Revealingly, he added: "I have to run in this race. David will be a good leader, and the others will be good leaders, but I am the only person who can decisively move the Labour Party on from the Blair-Brown era."

Ed and David

The book also suggests Ed underestimated the impact of his act of "fratricide" on David and their mother Marion – and says the brothers' relationship has remained frosty since his wafer-thin victory in September.

At a party, Anji Hunter, – one of Tony Blair's closest aides – told Ed to "look out" for his family, especially his mother, because the press would be "all over" the leadership battle between the brothers. Ed appeared taken aback, one guest said.

Although Ed thought long and hard about "the David issue", he now admits to friends he "underestimated how difficult" it would be to oppose his brother.

The authors also claim that David consistently underestimated Ed's threat to his leadership ambitions.
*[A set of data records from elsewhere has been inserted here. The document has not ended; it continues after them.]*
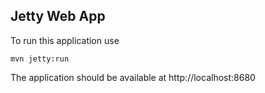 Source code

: ## Jetty Web App

To run this application use 
```
mvn jetty:run
```
The application should be available at http://localhost:8680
David's friends were surprised that he was "indifferent and relaxed" about Ed's rise. "He didn't see him as a threat," one said, "until it was too late."

However, David had his suspicions when Ed opposed the failed coups by Labour MPs designed to oust Mr Brown before the general election. If the plotters had succeeded, David, then Foreign Secretary, would have been the clear front-runner to become prime minister.
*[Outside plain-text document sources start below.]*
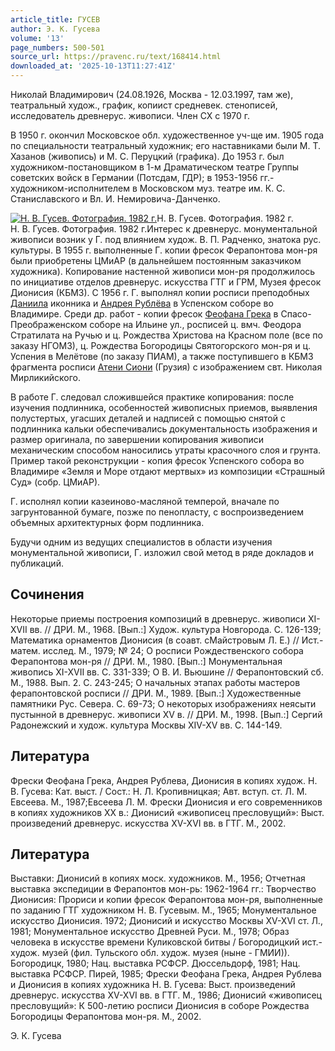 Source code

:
 ```yaml
---
article_title: ГУСЕВ
author: Э. К. Гусева
volume: '13'
page_numbers: 500-501
source_url: https://pravenc.ru/text/168414.html
downloaded_at: '2025-10-13T11:27:41Z'
---
```


Николай Владимирович (24.08.1926, Москва - 12.03.1997, там же), театральный худож., график, копиист средневек. стенописей, исследователь древнерус. живописи. Член СХ с 1970 г.

В 1950 г. окончил Московское обл. художественное уч-ще им. 1905 года по специальности театральный художник; его наставниками были М. Т. Хазанов (живопись) и М. С. Перуцкий (графика). До 1953 г. был художником-постановщиком в 1-м Драматическом театре Группы советских войск в Германии (Потсдам, ГДР); в 1953-1956 гг.- художником-исполнителем в Московском муз. театре им. К. С. Станиславского и Вл. И. Немировича-Данченко.

[![Н. В. Гусев. Фотография. 1982 г.](https://pravenc.ru/data/631/475/1234/i200.jpg "Кликните для увеличения картинки")](https://pravenc.ru/data/631/475/1234/i400.jpg)Н. В. Гусев. Фотография. 1982 г.  
Н. В. Гусев. Фотография. 1982 г.Интерес к древнерус. монументальной живописи возник у Г. под влиянием худож. В. П. Радченко, знатока рус. культуры. В 1955 г. выполненные Г. копии фресок Ферапонтова мон-ря были приобретены ЦМиАР (в дальнейшем постоянным заказчиком художника). Копирование настенной живописи мон-ря продолжилось по инициативе отделов древнерус. искусства ГТГ и ГРМ, Музея фресок Дионисия (КБМЗ). С 1956 г. Г. выполнял копии росписи преподобных [Даниила](https://pravenc.ru/text/Даниил.html) иконника и [Андрея Рублёва](<https://pravenc.ru/text/Андрей Рублёв.html>) в Успенском соборе во Владимире. Среди др. работ - копии фресок [Феофана Грека](<https://pravenc.ru/text/Феофана Грека.html>) в Спасо-Преображенском соборе на Ильине ул., росписей ц. вмч. Феодора Стратилата на Ручью и ц. Рождества Христова на Красном поле (все по заказу НГОМЗ), ц. Рождества Богородицы Святогорского мон-ря и ц. Успения в Мелётове (по заказу ПИАМ), а также поступившего в КБМЗ фрагмента росписи [Атени Сиони](<https://pravenc.ru/text/Атени Сиони.html>) (Грузия) с изображением свт. Николая Мирликийского.

В работе Г. следовал сложившейся практике копирования: после изучения подлинника, особенностей живописных приемов, выявления полустертых, угасших деталей и надписей с помощью снятой с подлинника кальки обеспечивались документальность изображения и размер оригинала, по завершении копирования живописи механическим способом наносились утраты красочного слоя и грунта. Пример такой реконструкции - копия фресок Успенского собора во Владимире «Земля и Море отдают мертвых» из композиции «Страшный Суд» (собр. ЦМиАР).

Г. исполнял копии казеиново-масляной темперой, вначале по загрунтованной бумаге, позже по пенопласту, с воспроизведением объемных архитектурных форм подлинника.

Будучи одним из ведущих специалистов в области изучения монументальной живописи, Г. изложил свой метод в ряде докладов и публикаций.

## Сочинения

Некоторые приемы построения композиций в древнерус. живописи XI-XVII вв. // ДРИ. М., 1968. [Вып.:] Худож. культура Новгорода. С. 126-139; Математика орнаментов Дионисия (в соавт. сМайстровым Л. Е.) // Ист.-матем. исслед. М., 1979; № 24; О росписи Рождественского собора Ферапонтова мон-ря // ДРИ. М., 1980. [Вып.:] Монументальная живопись XI-XVII вв. С. 331-339; О В. И. Вьюшине // Ферапонтовский сб. М., 1988. Вып. 2. С. 243-245; О начальных этапах работы мастеров ферапонтовской росписи // ДРИ. М., 1989. [Вып.:] Художественные памятники Рус. Севера. С. 69-73; О некоторых изображениях неясыти пустынной в древнерус. живописи XV в. // ДРИ. М., 1998. [Вып.:] Сергий Радонежский и худож. культура Москвы XIV-XV вв. С. 144-149.

## Литература

Фрески Феофана Грека, Андрея Рублева, Дионисия в копиях худож. Н. В. Гусева: Кат. выст. / Сост.: Н. Л. Кропивницкая; Авт. вступ. ст. Л. М. Евсеева. М., 1987;Евсеева Л. М. Фрески Дионисия и его современников в копиях художников XX в.: Дионисий «живописец пресловущий»: Выст. произведений древнерус. искусства XV-XVI вв. в ГТГ. М., 2002.

## Литература

Выставки: Дионисий в копиях моск. художников. М., 1956; Отчетная выставка экспедиции в Ферапонтов мон-рь: 1962-1964 гг.: Творчество Дионисия: Прориси и копии фресок Ферапонтова мон-ря, выполненные по заданию ГТГ художником Н. В. Гусевым. М., 1965; Монументальное искусство Дионисия. 1972; Дионисий и искусство Москвы XV-XVI ст. Л., 1981; Монументальное искусство Древней Руси. М., 1978; Образ человека в искусстве времени Куликовской битвы / Богородицкий ист.-худож. музей (фил. Тульского обл. худож. музея (ныне - ГМИИ)). Богородицк, 1980; Нац. выставка РСФСР. Дюссельдорф, 1981; Нац. выставка РСФСР. Пирей, 1985; Фрески Феофана Грека, Андрея Рублева и Дионисия в копиях художника Н. В. Гусева: Выст. произведений древнерус. искусства XV-XVI вв. в ГТГ. М., 1986; Дионисий «живописец пресловущий»: К 500-летию росписи Дионисия в соборе Рождества Богородицы Ферапонтова мон-ря. М., 2002.

Э. К. Гусева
Ed told his fellow Brownite Douglas Alexander that toppling Mr Brown "would be like killing our father". The authors remark: "This vivid phrase again signifies Ed's loyalty to his political 'father', Brown, not his real-life brother, David." The book says: "Ed Miliband had a choice to make, between loyalty to his brother and loyalty to Brown. He chose the latter. As he told close friends at the time: 'I am not my brother's keeper'."

Rift between Ed and Douglas Alexander

Other relationships were also strained by Ed's leadership challenge, according to the book. Last summer, he fell out with Mr Alexander, now the shadow Foreign Secretary.

Although he was one of Ed's oldest political friends, Mr Alexander decided to run David's leadership election campaign. This was a blow to Ed. The two of them had gone on holiday together and their partners – Justine and Mr Alexander's wife, Jackie – had also become close. "Ed's desire to be leader meant his personal relationships were taking a battering," says the book.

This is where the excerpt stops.